-- Your instructions --
Search the entries for the word "setAppName" and pull out each line that has it.

==== Records shown

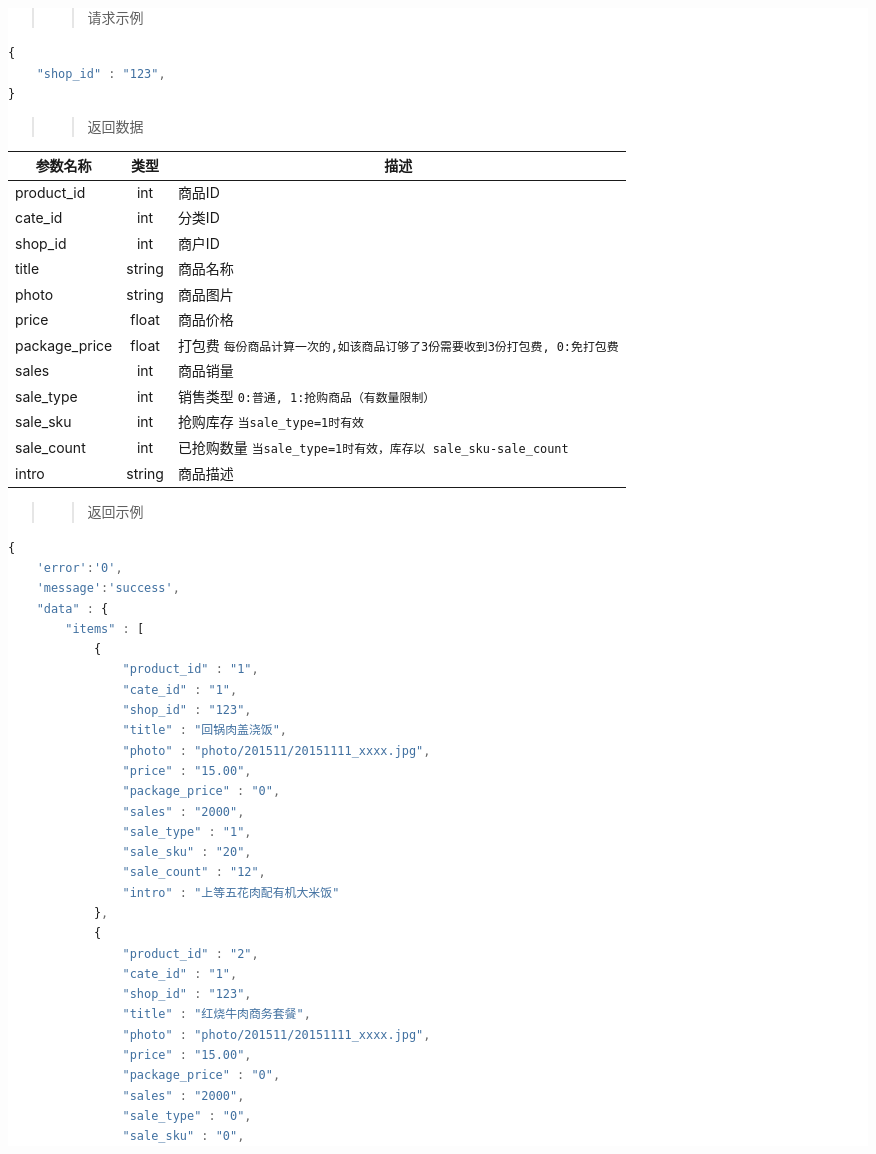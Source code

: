 >>请求示例
>
```javascript
{
    "shop_id" : "123",
}
```
>>返回数据
>
| 参数名称 | 类型 | 描述 |
|--------|:-------:|------|
| product_id | int | 商品ID |
| cate_id | int | 分类ID |
| shop_id | int | 商户ID |
| title | string | 商品名称 |
| photo | string | 商品图片 |
| price | float | 商品价格 |
| package_price | float | 打包费 `每份商品计算一次的,如该商品订够了3份需要收到3份打包费, 0:免打包费` |
| sales | int | 商品销量 |
| sale_type | int | 销售类型  `0:普通, 1:抢购商品（有数量限制）` |
| sale_sku | int | 抢购库存 `当sale_type=1时有效` |
| sale_count | int | 已抢购数量 `当sale_type=1时有效，库存以 sale_sku-sale_count` |
| intro | string | 商品描述 |
>>返回示例
>
```javascript
{
    'error':'0',
    'message':'success',
    "data" : {
		"items" : [
        	{
                "product_id" : "1",
            	"cate_id" : "1",
                "shop_id" : "123",
                "title" : "回锅肉盖浇饭",
                "photo" : "photo/201511/20151111_xxxx.jpg",
                "price" : "15.00",
                "package_price" : "0",
                "sales" : "2000",
                "sale_type" : "1",
                "sale_sku" : "20",
                "sale_count" : "12",
                "intro" : "上等五花肉配有机大米饭"
            },
        	{
                "product_id" : "2",
            	"cate_id" : "1",
                "shop_id" : "123",
                "title" : "红烧牛肉商务套餐",
                "photo" : "photo/201511/20151111_xxxx.jpg",
                "price" : "15.00",
                "package_price" : "0",
                "sales" : "2000",
                "sale_type" : "0",
                "sale_sku" : "0",
```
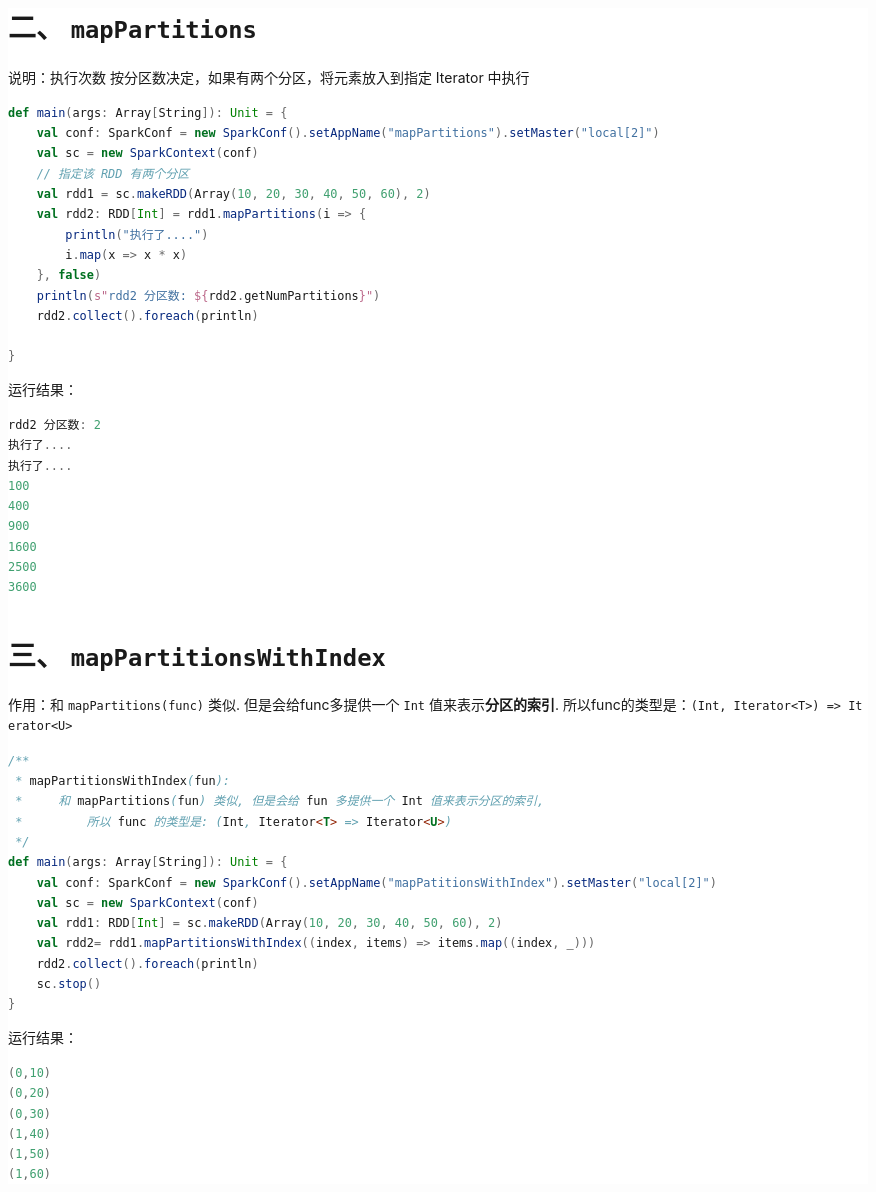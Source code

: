 
# 二、 `mapPartitions`

说明：执行次数 按分区数决定，如果有两个分区，将元素放入到指定 Iterator 中执行

```scala
def main(args: Array[String]): Unit = {
    val conf: SparkConf = new SparkConf().setAppName("mapPartitions").setMaster("local[2]")
    val sc = new SparkContext(conf)
    // 指定该 RDD 有两个分区
    val rdd1 = sc.makeRDD(Array(10, 20, 30, 40, 50, 60), 2)
    val rdd2: RDD[Int] = rdd1.mapPartitions(i => {
        println("执行了....")
        i.map(x => x * x)
    }, false)
    println(s"rdd2 分区数: ${rdd2.getNumPartitions}")
    rdd2.collect().foreach(println)

}
```
运行结果：
```scala
rdd2 分区数: 2
执行了....
执行了....
100
400
900
1600
2500
3600
```

# 三、 `mapPartitionsWithIndex`

作用：和 `mapPartitions(func)` 类似. 但是会给func多提供一个 `Int` 值来表示**分区的索引**. 所以func的类型是：`(Int, Iterator<T>) => Iterator<U>` 



```scala
/**
 * mapPartitionsWithIndex(fun):
 *     和 mapPartitions(fun) 类似, 但是会给 fun 多提供一个 Int 值来表示分区的索引,
 *         所以 func 的类型是: (Int, Iterator<T> => Iterator<U>)
 */
def main(args: Array[String]): Unit = {
    val conf: SparkConf = new SparkConf().setAppName("mapPatitionsWithIndex").setMaster("local[2]")
    val sc = new SparkContext(conf)
    val rdd1: RDD[Int] = sc.makeRDD(Array(10, 20, 30, 40, 50, 60), 2)
    val rdd2= rdd1.mapPartitionsWithIndex((index, items) => items.map((index, _)))
    rdd2.collect().foreach(println)
    sc.stop()
}
```
运行结果：
```scala
(0,10)
(0,20)
(0,30)
(1,40)
(1,50)
(1,60)
```
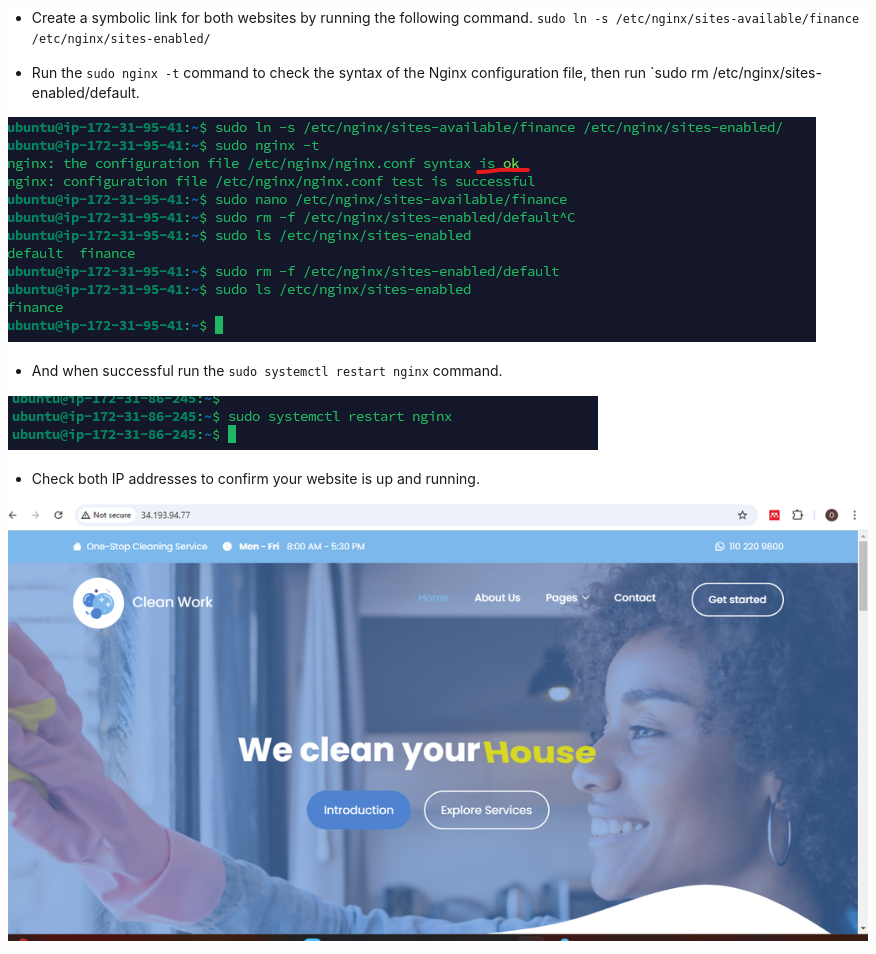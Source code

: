 - Create a symbolic link for both websites by running the following command.
`sudo ln -s /etc/nginx/sites-available/finance /etc/nginx/sites-enabled/`

- Run the `sudo nginx -t` command to check the syntax of the Nginx configuration file, then run `sudo rm /etc/nginx/sites-enabled/default.

![alt text](img/13.png)

- And when successful run the `sudo systemctl restart nginx` command.

![alt text](img/14.png)

- Check both IP addresses to confirm your website is up and running.

![clean](img/15.png)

========

-- Solution below --
    val conf: SparkConf = new SparkConf().setAppName("mapPartitions").setMaster("local[2]")
    val conf: SparkConf = new SparkConf().setAppName("mapPatitionsWithIndex").setMaster("local[2]")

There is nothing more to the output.